I started the evening with Chris Rea’s “Road To Hell” and followed it with the Dire Straits classic “Why Worry” and later I sung the Manhattan Transfer song “Operator” ably assisted by Sylvia on Tambourine. This was cheating a bit as they recorded it before the 80s but it did appear on their 1981 recording The Best of Manhattan Transfer.
Next up was Mark who explained that he came to the Folk Club to improve his guitar skills. Good idea, nothing focuses the mind more than having to perform. He started with a Crowded House song “Fall at your Feet” and this was followed by “Jennifer” by Bert Sommer, a 60's American folk singer.
Mark was followed by Heather who, along with raising two children was busy working as a swimming instructress in the 80s so another guitar sat in the cupboard. Heather gave us a Phil Collins version of “A Groovy Kind on Love” and The Police hit “Every Breath You Take”, Later she returned and sang her own heartbreak inspired song from the 80s, “Sometimes”.
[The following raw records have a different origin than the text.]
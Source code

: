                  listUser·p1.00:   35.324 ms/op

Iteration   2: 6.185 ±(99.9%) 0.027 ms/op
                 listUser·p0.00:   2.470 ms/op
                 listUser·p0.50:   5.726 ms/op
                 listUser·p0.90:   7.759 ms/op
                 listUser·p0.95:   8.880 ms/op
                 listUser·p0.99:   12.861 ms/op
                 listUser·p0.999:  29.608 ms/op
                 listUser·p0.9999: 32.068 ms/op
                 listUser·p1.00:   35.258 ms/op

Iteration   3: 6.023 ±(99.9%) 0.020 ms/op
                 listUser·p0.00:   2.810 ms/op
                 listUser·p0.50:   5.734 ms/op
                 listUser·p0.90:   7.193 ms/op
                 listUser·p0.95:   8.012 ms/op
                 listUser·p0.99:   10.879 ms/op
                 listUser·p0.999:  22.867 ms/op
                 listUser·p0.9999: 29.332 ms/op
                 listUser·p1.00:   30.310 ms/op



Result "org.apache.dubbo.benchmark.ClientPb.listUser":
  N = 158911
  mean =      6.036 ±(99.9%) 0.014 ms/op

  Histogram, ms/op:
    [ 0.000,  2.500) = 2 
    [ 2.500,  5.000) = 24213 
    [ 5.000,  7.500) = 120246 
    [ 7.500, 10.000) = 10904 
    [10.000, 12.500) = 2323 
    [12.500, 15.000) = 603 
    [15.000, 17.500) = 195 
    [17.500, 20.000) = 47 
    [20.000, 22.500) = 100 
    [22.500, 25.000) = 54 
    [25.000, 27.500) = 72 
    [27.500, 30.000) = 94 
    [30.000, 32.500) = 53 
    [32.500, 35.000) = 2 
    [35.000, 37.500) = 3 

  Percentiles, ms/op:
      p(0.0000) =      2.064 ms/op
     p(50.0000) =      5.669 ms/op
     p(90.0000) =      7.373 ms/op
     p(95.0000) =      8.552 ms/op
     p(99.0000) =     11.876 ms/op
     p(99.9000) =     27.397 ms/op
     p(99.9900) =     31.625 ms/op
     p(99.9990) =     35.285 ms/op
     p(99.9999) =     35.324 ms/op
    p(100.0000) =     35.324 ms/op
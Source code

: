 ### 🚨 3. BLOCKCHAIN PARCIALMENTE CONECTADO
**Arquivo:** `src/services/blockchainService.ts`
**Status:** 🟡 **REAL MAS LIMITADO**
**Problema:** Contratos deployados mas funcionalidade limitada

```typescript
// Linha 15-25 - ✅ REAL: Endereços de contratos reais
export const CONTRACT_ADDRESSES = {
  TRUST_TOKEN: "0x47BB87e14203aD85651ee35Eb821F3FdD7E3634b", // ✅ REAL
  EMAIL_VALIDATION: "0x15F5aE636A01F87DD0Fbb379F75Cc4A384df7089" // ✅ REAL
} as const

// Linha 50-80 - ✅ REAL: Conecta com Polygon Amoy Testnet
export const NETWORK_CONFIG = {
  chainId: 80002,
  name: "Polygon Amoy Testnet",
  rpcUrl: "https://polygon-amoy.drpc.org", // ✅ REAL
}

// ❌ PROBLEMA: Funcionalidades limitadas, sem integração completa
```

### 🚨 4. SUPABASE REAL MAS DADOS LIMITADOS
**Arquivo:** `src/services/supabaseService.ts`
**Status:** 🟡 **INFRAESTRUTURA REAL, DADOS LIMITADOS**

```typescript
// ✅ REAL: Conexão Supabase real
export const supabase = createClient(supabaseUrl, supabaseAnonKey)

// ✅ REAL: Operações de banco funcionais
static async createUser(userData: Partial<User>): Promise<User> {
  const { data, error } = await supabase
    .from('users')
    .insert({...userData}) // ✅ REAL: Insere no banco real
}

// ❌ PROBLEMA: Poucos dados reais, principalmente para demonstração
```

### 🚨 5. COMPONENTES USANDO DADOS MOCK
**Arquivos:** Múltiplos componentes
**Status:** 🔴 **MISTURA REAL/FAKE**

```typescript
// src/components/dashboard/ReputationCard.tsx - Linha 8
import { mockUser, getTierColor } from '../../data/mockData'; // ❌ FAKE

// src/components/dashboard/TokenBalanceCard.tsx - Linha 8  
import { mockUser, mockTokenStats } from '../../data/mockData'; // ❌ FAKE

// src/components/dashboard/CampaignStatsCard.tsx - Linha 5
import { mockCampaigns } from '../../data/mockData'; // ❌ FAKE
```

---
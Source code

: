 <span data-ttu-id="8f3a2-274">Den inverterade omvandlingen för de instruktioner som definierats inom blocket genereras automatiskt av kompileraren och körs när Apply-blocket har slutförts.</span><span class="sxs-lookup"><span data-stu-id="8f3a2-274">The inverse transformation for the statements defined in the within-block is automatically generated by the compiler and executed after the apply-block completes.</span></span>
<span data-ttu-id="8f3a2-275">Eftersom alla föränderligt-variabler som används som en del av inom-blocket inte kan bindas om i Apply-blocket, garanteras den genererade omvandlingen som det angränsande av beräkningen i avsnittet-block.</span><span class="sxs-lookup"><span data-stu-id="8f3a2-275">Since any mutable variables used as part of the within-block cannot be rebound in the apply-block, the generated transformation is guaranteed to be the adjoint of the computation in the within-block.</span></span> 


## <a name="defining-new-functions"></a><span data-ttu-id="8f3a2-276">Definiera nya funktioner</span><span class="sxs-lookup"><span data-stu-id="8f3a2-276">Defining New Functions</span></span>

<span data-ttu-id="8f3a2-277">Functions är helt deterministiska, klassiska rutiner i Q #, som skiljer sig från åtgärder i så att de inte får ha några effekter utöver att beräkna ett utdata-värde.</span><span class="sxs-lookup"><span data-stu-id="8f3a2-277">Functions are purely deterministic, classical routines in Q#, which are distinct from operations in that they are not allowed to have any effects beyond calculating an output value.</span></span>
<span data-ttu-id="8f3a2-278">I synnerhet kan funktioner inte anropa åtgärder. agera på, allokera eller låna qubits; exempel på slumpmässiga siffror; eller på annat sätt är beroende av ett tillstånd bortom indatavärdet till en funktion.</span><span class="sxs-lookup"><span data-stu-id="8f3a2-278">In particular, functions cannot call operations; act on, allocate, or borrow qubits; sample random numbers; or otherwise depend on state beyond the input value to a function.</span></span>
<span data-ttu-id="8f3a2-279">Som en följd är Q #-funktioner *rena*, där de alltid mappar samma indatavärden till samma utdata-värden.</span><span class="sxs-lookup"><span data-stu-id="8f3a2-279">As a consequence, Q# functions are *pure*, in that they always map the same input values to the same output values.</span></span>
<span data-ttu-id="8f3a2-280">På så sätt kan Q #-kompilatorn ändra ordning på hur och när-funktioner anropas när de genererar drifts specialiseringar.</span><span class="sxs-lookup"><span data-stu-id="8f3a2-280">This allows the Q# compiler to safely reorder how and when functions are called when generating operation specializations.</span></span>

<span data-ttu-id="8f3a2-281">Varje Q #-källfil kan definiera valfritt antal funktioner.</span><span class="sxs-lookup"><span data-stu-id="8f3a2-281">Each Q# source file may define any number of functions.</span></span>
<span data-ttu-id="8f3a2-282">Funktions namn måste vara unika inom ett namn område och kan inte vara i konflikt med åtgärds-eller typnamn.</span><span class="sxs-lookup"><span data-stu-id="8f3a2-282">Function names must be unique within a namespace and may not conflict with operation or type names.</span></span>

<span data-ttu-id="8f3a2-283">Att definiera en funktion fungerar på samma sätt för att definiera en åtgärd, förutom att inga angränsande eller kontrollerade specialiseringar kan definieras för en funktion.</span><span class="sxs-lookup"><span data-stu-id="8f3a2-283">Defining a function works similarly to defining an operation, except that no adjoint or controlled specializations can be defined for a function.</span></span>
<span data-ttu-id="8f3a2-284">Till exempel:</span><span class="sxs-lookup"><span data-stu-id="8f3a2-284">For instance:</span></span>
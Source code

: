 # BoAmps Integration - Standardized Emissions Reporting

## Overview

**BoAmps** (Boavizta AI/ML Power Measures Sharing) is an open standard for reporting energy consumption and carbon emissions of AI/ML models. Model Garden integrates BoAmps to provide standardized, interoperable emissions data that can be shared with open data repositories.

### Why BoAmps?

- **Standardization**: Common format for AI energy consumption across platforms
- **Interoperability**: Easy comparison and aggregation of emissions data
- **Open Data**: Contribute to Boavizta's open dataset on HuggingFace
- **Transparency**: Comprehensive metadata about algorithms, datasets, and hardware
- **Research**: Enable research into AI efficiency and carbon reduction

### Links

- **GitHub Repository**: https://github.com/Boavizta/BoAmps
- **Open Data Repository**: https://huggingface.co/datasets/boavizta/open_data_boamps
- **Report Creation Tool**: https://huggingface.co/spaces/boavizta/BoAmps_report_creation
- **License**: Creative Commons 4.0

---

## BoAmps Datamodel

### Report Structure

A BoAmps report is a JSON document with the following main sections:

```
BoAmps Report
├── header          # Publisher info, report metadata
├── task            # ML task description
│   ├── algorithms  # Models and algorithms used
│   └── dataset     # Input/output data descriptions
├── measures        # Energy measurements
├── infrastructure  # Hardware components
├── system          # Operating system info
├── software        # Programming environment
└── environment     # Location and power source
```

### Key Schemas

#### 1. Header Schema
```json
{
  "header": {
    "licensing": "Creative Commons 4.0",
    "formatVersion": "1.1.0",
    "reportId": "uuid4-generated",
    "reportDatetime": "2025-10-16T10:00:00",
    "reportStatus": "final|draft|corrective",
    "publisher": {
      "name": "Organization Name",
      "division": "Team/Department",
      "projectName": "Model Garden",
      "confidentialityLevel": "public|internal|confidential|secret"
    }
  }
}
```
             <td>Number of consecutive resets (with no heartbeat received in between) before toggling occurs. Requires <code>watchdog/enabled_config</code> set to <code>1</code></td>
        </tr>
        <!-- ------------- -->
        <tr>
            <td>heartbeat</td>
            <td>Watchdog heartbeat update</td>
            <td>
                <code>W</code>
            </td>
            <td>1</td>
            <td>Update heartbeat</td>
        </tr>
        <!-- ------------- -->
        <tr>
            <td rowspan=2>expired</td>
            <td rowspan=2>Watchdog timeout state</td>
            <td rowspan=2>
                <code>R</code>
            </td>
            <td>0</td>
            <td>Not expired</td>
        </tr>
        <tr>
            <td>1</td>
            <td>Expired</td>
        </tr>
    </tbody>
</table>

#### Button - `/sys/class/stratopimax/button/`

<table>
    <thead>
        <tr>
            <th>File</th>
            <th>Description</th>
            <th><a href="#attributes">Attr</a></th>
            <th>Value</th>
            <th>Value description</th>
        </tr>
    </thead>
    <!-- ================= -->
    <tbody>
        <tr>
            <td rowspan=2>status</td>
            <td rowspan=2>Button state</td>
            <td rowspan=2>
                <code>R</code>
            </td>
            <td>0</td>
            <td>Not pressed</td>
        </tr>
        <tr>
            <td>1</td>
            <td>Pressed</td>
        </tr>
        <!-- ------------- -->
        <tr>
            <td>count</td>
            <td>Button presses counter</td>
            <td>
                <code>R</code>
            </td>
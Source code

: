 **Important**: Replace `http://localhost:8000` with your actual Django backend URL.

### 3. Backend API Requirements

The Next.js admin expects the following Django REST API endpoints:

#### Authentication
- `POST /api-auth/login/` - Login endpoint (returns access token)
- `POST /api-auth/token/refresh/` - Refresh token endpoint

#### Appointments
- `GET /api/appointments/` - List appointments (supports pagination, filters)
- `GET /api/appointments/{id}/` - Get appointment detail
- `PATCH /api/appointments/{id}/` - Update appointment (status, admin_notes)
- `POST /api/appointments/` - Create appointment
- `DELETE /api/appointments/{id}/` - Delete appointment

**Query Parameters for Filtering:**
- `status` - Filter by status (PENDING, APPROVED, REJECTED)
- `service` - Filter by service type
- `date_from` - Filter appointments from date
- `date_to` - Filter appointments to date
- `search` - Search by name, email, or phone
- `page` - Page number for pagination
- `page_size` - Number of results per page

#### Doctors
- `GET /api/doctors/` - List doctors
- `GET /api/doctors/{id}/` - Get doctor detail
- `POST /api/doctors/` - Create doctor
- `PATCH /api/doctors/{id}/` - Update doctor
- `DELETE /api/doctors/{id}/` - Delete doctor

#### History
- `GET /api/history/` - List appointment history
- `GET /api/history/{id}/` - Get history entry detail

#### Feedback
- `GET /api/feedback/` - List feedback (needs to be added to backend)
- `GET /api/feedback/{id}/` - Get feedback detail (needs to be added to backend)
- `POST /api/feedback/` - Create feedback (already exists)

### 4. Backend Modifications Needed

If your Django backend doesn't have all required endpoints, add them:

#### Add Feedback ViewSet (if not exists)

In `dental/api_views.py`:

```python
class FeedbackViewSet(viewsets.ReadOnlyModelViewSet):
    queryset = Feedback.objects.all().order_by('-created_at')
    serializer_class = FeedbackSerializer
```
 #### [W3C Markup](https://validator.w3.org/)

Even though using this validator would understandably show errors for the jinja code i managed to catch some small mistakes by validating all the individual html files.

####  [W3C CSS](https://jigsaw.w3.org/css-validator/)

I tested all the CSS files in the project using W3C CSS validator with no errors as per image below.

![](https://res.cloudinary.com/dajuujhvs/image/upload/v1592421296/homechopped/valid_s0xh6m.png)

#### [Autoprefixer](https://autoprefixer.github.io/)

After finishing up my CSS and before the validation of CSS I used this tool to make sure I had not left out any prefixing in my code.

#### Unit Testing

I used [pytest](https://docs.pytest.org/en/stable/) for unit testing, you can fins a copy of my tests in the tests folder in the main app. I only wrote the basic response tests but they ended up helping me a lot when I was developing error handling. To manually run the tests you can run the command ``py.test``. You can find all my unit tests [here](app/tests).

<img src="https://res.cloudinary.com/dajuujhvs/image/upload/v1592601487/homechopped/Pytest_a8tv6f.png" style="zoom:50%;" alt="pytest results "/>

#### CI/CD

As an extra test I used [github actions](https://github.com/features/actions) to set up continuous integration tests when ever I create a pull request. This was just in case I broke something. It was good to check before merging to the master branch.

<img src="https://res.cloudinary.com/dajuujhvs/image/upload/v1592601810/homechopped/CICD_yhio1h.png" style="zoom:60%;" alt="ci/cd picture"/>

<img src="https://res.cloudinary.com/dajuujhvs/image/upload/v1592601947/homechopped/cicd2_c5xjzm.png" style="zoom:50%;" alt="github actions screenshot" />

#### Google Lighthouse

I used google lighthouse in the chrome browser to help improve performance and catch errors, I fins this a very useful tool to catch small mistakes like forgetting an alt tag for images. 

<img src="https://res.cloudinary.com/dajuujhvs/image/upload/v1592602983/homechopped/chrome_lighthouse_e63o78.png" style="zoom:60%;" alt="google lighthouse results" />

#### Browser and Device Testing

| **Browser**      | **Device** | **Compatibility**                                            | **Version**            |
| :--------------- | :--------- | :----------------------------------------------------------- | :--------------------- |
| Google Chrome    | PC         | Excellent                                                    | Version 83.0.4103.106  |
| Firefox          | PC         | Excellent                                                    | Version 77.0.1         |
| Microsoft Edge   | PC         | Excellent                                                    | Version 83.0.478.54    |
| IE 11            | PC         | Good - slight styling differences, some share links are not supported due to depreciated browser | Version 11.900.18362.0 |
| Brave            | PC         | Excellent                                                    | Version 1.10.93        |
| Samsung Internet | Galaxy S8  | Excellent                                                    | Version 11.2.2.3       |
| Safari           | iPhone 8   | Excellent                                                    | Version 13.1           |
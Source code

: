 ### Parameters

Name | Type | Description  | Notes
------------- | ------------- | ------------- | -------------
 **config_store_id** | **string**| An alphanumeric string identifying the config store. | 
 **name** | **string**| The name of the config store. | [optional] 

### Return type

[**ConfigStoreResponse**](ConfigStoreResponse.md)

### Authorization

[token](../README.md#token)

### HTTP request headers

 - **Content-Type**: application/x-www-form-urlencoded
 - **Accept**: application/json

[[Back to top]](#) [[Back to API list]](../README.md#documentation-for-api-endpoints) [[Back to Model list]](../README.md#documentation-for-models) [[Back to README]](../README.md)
Clive next and he gave us The Housemartin’s “Caravan of Love” and then a lovely atmospheric song, “The Summer Before The War” as recorded by Fairport Convention. Just the sort of thing I would expect from a man who had once had his knee bandaged by Maddy Prior. Later he played “The Song Will Remain by Steeleye Span.
And now it was time for our newcomer Jim to impress us, and impress us he did. He started with Bruce Springsteen’s “I'm On Fire” followed by Peter Gabriel’s “Here Comes The Flood”, in the second half he added Van the Man’s “Brown Eyed Girl”. Jim used to play in a group in the 80s and fortunately was able to remember the songs perfectly. I am sure we all hope that Jim and his wife Karen will make the trek from Bexhill to play here again soon.
The King of the PRS came next with Chris Martin adding three more songs to his monthly paycheque, all self penned (of course). His first two were “Get Yourself a Good Time” and “I Want To Learn” both of which he wrote in the 80s and lastly in the second half “Little Red Car”. Oo Arr, sounds a bit Cornish to me. Chris wore a white suit from the 80s with a hat that made him look like Crockett of Miami Vice or The Man from Delmonte. What amazed me was it was still a good fit!
Time for the Jason & Lisa combo. Jason started off with the Ry Cooder song “Across the Borderline”, he was then joined by Lisa and together they gave us Bruce Springsteen’s “Light my Fire” followed by the Yazoo song “Only You” which in the original version makes full use of the 80s (usually annoying) electronic organ sound. Finally Lisa soloed with the Dylan song “Endless Highway”. What a great selection.
Keith is probably our most skilled musician. He told us how he had spent the post relationship 80’s in a flat in London getting to know his local music scene. He sang a song that he had written at this time “Lines I Could Have Tried” and followed the by another Ry Cooder song “Crazy about an Automobile” and later another song of the 80s, this time written by his friend John Turner “My Friend Rupert”. Great stuff.
Lastly it was Ella’s turn to entertain with the help of the challenging Six Bell’s upright piano. The first song was from Roxy Music “More Than This” followed by a U2 song “With or Without You”.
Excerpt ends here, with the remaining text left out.